• _Task to carry out_: Give the records back in full, exactly as they read.

(Stored items)
<<<<

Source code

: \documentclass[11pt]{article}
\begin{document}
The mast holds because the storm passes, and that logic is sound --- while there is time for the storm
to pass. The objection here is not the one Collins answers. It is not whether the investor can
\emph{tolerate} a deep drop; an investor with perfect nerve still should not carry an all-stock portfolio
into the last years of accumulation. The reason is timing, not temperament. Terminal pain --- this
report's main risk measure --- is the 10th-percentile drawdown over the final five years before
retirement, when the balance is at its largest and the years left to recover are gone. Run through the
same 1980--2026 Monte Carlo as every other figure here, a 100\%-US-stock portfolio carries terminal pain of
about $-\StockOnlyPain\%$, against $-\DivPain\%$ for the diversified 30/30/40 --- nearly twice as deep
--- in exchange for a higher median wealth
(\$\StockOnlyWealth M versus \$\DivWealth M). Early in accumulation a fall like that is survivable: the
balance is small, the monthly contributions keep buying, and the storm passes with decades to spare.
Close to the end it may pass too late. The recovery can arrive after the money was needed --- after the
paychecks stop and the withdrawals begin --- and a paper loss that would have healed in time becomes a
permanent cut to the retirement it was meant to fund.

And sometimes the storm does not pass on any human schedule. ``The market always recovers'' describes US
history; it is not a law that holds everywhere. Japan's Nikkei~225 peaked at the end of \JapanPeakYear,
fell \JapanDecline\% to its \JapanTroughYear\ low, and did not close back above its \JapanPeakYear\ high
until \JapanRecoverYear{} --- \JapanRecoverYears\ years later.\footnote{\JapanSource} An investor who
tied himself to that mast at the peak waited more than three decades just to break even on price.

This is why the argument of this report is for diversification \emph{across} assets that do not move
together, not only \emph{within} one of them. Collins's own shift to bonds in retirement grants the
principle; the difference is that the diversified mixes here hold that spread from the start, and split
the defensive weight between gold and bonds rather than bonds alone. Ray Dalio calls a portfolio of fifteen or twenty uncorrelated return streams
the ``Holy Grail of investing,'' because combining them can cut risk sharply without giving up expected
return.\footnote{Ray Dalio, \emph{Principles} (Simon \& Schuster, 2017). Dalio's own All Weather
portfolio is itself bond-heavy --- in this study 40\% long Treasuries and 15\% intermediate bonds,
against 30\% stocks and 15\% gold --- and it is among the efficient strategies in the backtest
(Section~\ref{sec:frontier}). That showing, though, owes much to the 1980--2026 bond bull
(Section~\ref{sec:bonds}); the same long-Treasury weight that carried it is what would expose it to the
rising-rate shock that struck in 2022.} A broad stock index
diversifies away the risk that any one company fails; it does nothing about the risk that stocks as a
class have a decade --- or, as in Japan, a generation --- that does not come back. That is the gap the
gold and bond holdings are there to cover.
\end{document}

>>>>

• _Exercise output_:
Source code

: \documentclass[11pt]{article}
\begin{document}
The mast holds because the storm passes, and that logic is sound --- while there is time for the storm
to pass. The objection here is not the one Collins answers. It is not whether the investor can
\emph{tolerate} a deep drop; an investor with perfect nerve still should not carry an all-stock portfolio
into the last years of accumulation. The reason is timing, not temperament. Terminal pain --- this
report's main risk measure --- is the 10th-percentile drawdown over the final five years before
retirement, when the balance is at its largest and the years left to recover are gone. Run through the
same 1980--2026 Monte Carlo as every other figure here, a 100\%-US-stock portfolio carries terminal pain of
about $-\StockOnlyPain\%$, against $-\DivPain\%$ for the diversified 30/30/40 --- nearly twice as deep
--- in exchange for a higher median wealth
(\$\StockOnlyWealth M versus \$\DivWealth M). Early in accumulation a fall like that is survivable: the
balance is small, the monthly contributions keep buying, and the storm passes with decades to spare.
Close to the end it may pass too late. The recovery can arrive after the money was needed --- after the
paychecks stop and the withdrawals begin --- and a paper loss that would have healed in time becomes a
permanent cut to the retirement it was meant to fund.

And sometimes the storm does not pass on any human schedule. ``The market always recovers'' describes US
history; it is not a law that holds everywhere. Japan's Nikkei~225 peaked at the end of \JapanPeakYear,
fell \JapanDecline\% to its \JapanTroughYear\ low, and did not close back above its \JapanPeakYear\ high
until \JapanRecoverYear{} --- \JapanRecoverYears\ years later.\footnote{\JapanSource} An investor who
tied himself to that mast at the peak waited more than three decades just to break even on price.

This is why the argument of this report is for diversification \emph{across} assets that do not move
together, not only \emph{within} one of them. Collins's own shift to bonds in retirement grants the
principle; the difference is that the diversified mixes here hold that spread from the start, and split
the defensive weight between gold and bonds rather than bonds alone. Ray Dalio calls a portfolio of fifteen or twenty uncorrelated return streams
the ``Holy Grail of investing,'' because combining them can cut risk sharply without giving up expected
return.\footnote{Ray Dalio, \emph{Principles} (Simon \& Schuster, 2017). Dalio's own All Weather
portfolio is itself bond-heavy --- in this study 40\% long Treasuries and 15\% intermediate bonds,
against 30\% stocks and 15\% gold --- and it is among the efficient strategies in the backtest
(Section~\ref{sec:frontier}). That showing, though, owes much to the 1980--2026 bond bull
(Section~\ref{sec:bonds}); the same long-Treasury weight that carried it is what would expose it to the
rising-rate shock that struck in 2022.} A broad stock index
diversifies away the risk that any one company fails; it does nothing about the risk that stocks as a
class have a decade --- or, as in Japan, a generation --- that does not come back. That is the gap the
gold and bond holdings are there to cover.
\end{document}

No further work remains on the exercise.